# Your assignment:
Every line below that contains "origin" is to be copied.

# Stored items:
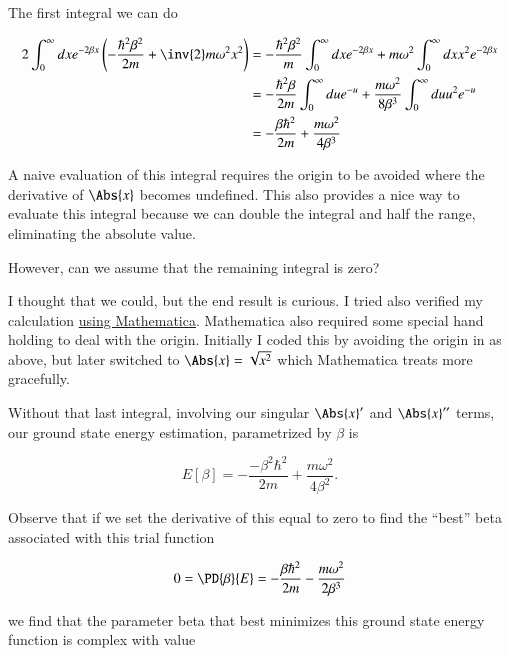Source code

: The first integral we can do

\begin{align*}
2 \int_{0}^\infty dx
e^{- 2 \beta x} 
\left( -\frac{\hbar^2 \beta^2}{2m} + \inv{2} m \omega^2 x^2 \right)
&= 
-\frac{\hbar^2 \beta^2}{m} 
\int_{0}^\infty dx e^{- 2 \beta x} 
+ m \omega^2 
 \int_{0}^\infty dx x^2 e^{- 2 \beta x}  \\
&= 
-\frac{\hbar^2 \beta}{2 m} 
\int_{0}^\infty du e^{- u} 
+ \frac{m \omega^2 }{8 \beta^3}
 \int_{0}^\infty du u^2 e^{- u}  \\
&=
-\frac{\beta \hbar^2}{2m} + \frac{m \omega^2}{4 \beta^3}
\end{align*}

A naive evaluation of this integral requires the origin to be avoided where the derivative of $\Abs{x}$ becomes undefined.  This also provides a nice way to evaluate this integral because we can double the integral and half the range, eliminating the absolute value.

However, can we assume that the remaining integral is zero?

I thought that we could, but the end result is curious.  I tried also verified my calculation \href{https://github.com/peeterjoot/physicsplay/tree/master/notes/phy456/24.4.3 attempt with mathematica.nb}{using Mathematica}.  Mathematica also required some special hand holding to deal with the origin.  Initially I coded this by avoiding the origin in as above, but later switched to $\Abs{x} = \sqrt{x^2}$ which Mathematica treats more gracefully.

Without that last integral, involving our singular $\Abs{x}'$ and $\Abs{x}''$ terms, our ground state energy estimation, parametrized by $\beta$ is

\begin{equation}\label{eqn:variationHarmonicOscillator:190}
E[\beta] = -\frac{- \beta^2 \hbar^2}{2m} + \frac{m \omega^2}{4 \beta^2}.
\end{equation}

Observe that if we set the derivative of this equal to zero to find the ``best'' beta associated with this trial function

\begin{equation}\label{eqn:variationHarmonicOscillator:210}
0 = \PD{\beta}{E} = -\frac{\beta \hbar^2}{2m} - \frac{m \omega^2}{2 \beta^3}
\end{equation}

we find that the parameter beta that best minimizes this ground state energy function is complex with value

# Written response:
A naive evaluation of this integral requires the origin to be avoided where the derivative of $\Abs{x}$ becomes undefined.  This also provides a nice way to evaluate this integral because we can double the integral and half the range, eliminating the absolute value.
I thought that we could, but the end result is curious.  I tried also verified my calculation \href{https://github.com/peeterjoot/physicsplay/tree/master/notes/phy456/24.4.3 attempt with mathematica.nb}{using Mathematica}.  Mathematica also required some special hand holding to deal with the origin.  Initially I coded this by avoiding the origin in as above, but later switched to $\Abs{x} = \sqrt{x^2}$ which Mathematica treats more gracefully.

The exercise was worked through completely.